Journal of Molecular Cell Biology ◽

10.1093/jmcb/mjab014 ◽

2021 ◽

Author(s):

Jingyi Yang ◽

Maohua Zhong ◽

Ejuan Zhang ◽

Ke Hong ◽

Qingyu Yang ◽

...

Keyword(s):

T Cells ◽

B Cells ◽

Cd4 T Cells ◽

Mononuclear Cells ◽

Cell Subset ◽

Effector Memory ◽

Peripheral Blood Mononuclear ◽

Follicular Helper ◽

Hla Dr ◽

Ifn Γ

Abstract Although millions of patients have clinically recovered from COVID-19, little is known about the immune status of lymphocytes in these individuals. In this study, the peripheral blood mononuclear cells (PBMCs) of a clinically recovered (CR) cohort were comparatively analyzed with those of an age- and sex-matched healthy donor (HD) cohort. We found that CD8+ T cells in the CR cohort had higher numbers of effector T cells and effector memory T cells but lower Tc1 (IFN-γ+), Tc2 (IL-4+), and Tc17 (IL-17A+) cell frequencies. The CD4+ T cells of the CR cohort were decreased in frequency, especially the central memory T cell subset. Moreover, CD4+ T cells in the CR cohort showed lower PD-1 expression and had lower frequencies of Th1 (IFN-γ+), Th2 (IL-4+), Th17 (IL-17A+), and circulating follicular helper T (CXCR5+PD-1+) cells.

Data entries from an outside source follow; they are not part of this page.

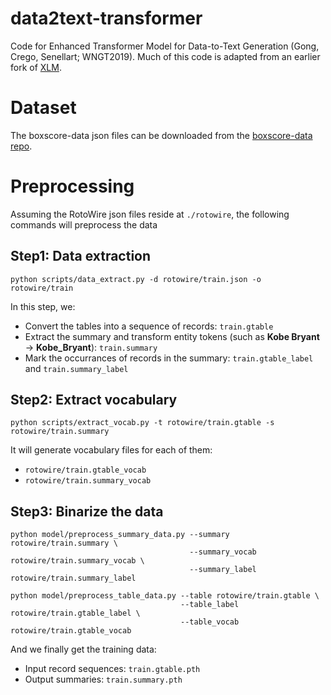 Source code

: # data2text-transformer
Code for Enhanced Transformer Model for Data-to-Text Generation (Gong, Crego, Senellart; WNGT2019).
Much of this code is adapted from an earlier fork of [XLM](https://github.com/facebookresearch/XLM).

# Dataset
The boxscore-data json files can be downloaded from the [boxscore-data repo](https://github.com/harvardnlp/boxscore-data).

# Preprocessing

Assuming the RotoWire json files reside at `./rotowire`, the following commands will preprocess the data

## Step1: Data extraction 

```
python scripts/data_extract.py -d rotowire/train.json -o rotowire/train
```

In this step, we:

* Convert the tables into a sequence of records: `train.gtable`
* Extract the summary and transform entity tokens (such as **Kobe Bryant** -> **Kobe_Bryant**): `train.summary`
* Mark the occurrances of records in the summary: `train.gtable_label` and `train.summary_label`

## Step2: Extract vocabulary

```
python scripts/extract_vocab.py -t rotowire/train.gtable -s rotowire/train.summary
```
It will generate vocabulary files for each of them:

* `rotowire/train.gtable_vocab`
* `rotowire/train.summary_vocab`

## Step3: Binarize the data

```
python model/preprocess_summary_data.py --summary rotowire/train.summary \
                                        --summary_vocab rotowire/train.summary_vocab \
                                        --summary_label rotowire/train.summary_label
                                        
python model/preprocess_table_data.py --table rotowire/train.gtable \
                                      --table_label rotowire/train.gtable_label \
                                      --table_vocab rotowire/train.gtable_vocab
```
And we finally get the training data:
* Input record sequences: `train.gtable.pth`
* Output summaries: `train.summary.pth`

Accordingly, the proportion of isotype-switched memory B cells (IgM−CD20hi) among B cells in the CR cohort showed a significantly lower proportion, although the level of the activation marker CD71 was elevated. For CD3−HLA-DR− lymphocytes in the CR cohort, in addition to lower levels of IFN-γ, granzyme B, and T-bet, the correlation between T-bet and IFN-γ was not observed. Additionally, by taking into account the number of days after discharge, all the phenotypes associated with reduced function did not show a tendency toward recovery within 4‒11 weeks. The remarkable phenotypic alterations in lymphocytes in the CR cohort suggest that SARS-CoV-2 infection profoundly affects lymphocytes and potentially results in dysfunction even after clinical recovery.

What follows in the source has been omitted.